# Wife Needs a Matricula Electoral



## Howler (Apr 22, 2013)

Okay, we’re getting closer to our goal of making our retiree escape to Mexico!! However, there are several topics where we could use your sage advice. I’ll make separate threads for each function in order to make each an individual discussion.

With school finally out for the summer, we plan to make a trip over to the Mexican Consulate in Little Rock to start our preparations for moving to Mexico. In the past, dealing with the consulate has been an exercise in frustration; they were rude, pushy & short-tempered – especially with their own citizens. Even with us, their behavior was not much better. On our way out, while an employee was trying to help us with answers & information, imagine our surprise when his supervisor proceeded to scold him, in front of us - for helping us out!!

Anyway, I’ve called & emailed several times over the past 5 or 6 weeks without any answers, help or reciprocation from them. The receptionist always takes my name, address, phone number & the reason for my call; then dutifully promises that I will be contacted promptly. Hasn’t happened yet, and I no longer have any expectation of it. So here we are, planning a trip to go deal with them in person with the hope, at least, of being able to accomplish our purposes in only two trips. One trip, to get information & forms; the second, to return the forms & continue the processes.

I could really use your help to know what more to expect in the way of requirements, forms, supporting documents & documentation we will need to take with us as part of the following process:

*Wife needs a matícula electoral:*
•	upon renouncing her Mexican citizenship, my wife put her home & property in the name of her mother in order to keep it and to facilitate payment of taxes, utilities, upgrades, prediales, etc.
•	her mother died intestate 3 years ago, whereby the title & escrituras became invalid and subject to contest
•	brothers & sisters are in agreement that the property belongs to my wife – no conflicts, there
•	we were advised that she will need a “matricula electoral” in order to file a claim to the property & to put it back into her name, with the approval of her bothers & sisters (renouncing any personal legal claim as part of the petition)

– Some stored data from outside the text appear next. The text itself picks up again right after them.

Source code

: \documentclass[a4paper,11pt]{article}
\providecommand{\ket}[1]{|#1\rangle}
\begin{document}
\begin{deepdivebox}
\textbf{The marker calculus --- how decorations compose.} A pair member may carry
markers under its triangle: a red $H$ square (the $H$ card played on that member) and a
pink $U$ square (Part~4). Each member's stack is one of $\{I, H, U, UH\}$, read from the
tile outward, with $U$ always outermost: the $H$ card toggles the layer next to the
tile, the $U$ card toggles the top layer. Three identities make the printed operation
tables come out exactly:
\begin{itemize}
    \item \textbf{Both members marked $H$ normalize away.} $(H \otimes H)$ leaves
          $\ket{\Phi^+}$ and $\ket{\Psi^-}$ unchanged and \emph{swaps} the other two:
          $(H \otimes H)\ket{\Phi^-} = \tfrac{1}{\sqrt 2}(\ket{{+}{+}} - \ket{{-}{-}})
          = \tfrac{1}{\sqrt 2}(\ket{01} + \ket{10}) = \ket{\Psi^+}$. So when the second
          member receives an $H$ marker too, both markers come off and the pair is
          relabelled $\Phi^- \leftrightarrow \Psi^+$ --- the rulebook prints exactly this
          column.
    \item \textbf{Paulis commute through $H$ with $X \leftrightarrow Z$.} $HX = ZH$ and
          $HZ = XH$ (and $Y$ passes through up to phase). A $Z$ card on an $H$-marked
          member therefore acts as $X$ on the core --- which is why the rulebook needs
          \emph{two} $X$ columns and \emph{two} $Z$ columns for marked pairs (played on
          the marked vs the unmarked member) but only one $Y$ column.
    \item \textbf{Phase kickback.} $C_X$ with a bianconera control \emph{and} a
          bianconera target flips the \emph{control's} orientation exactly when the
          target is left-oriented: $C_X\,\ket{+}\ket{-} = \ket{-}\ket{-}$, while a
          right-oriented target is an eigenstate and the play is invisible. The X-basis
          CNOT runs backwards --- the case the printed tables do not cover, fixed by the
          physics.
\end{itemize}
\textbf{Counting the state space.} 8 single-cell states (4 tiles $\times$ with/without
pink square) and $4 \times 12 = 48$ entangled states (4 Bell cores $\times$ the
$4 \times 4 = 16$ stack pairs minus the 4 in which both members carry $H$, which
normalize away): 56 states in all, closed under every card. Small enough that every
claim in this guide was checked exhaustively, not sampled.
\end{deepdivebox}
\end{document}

Thanks for your help, links & information!!


----------



## AlanMexicali (Jun 1, 2011)

Howler said:


> Okay, we’re getting closer to our goal of making our retiree escape to Mexico!! However, there are several topics where we could use your sage advice. I’ll make separate threads for each function in order to make each an individual discussion.
> 
> With school finally out for the summer, we plan to make a trip over to the Mexican Consulate in Little Rock to start our preparations for moving to Mexico. In the past, dealing with the consulate has been an exercise in frustration; they were rude, pushy & short-tempered – especially with their own citizens. Even with us, their behavior was not much better. On our way out, while an employee was trying to help us with answers & information, imagine our surprise when his supervisor proceeded to scold him, in front of us - for helping us out!!
> 
> ...


Back in 1980´s when a Mexican National became a US Naturalized citizen and swore the oath which included renowncing their Mexican Citizenship all they had to do was go to a Mexican Consulate and fill out a form to regain it for a small fee. They did away with this requirement in the late 80s or early 90s and automatically even if they swore the oath decades before Mexico recocongnizes all Mexican Nationals as Citizens of Mexico,

If she has a birth certificate she can apply for an IFE card or passport.


----------



## RVGRINGO (May 16, 2007)

I think the IFE is now an INE, but it is the national voter ID card.


----------



## Howler (Apr 22, 2013)

Thanks, both AlanMexicali & RVGRINGO!! She has all of her birth & identifying documents from Mexico. I even found out (a hour ago) that she still has her expired/cancelled Mexican passport. It sounds like this should be about the easiest task to complete for us.

Thanks again to the both of you! I hope I can be as much help to you & others as I gather more time here on the forum. I'm really getting more excited now that our goal is becoming more realistic for us - like seeing the light get bigger at the end of the long tunnel!


----------



## RVGRINGO (May 16, 2007)

La Luz? ¡Podria ser un tren!


----------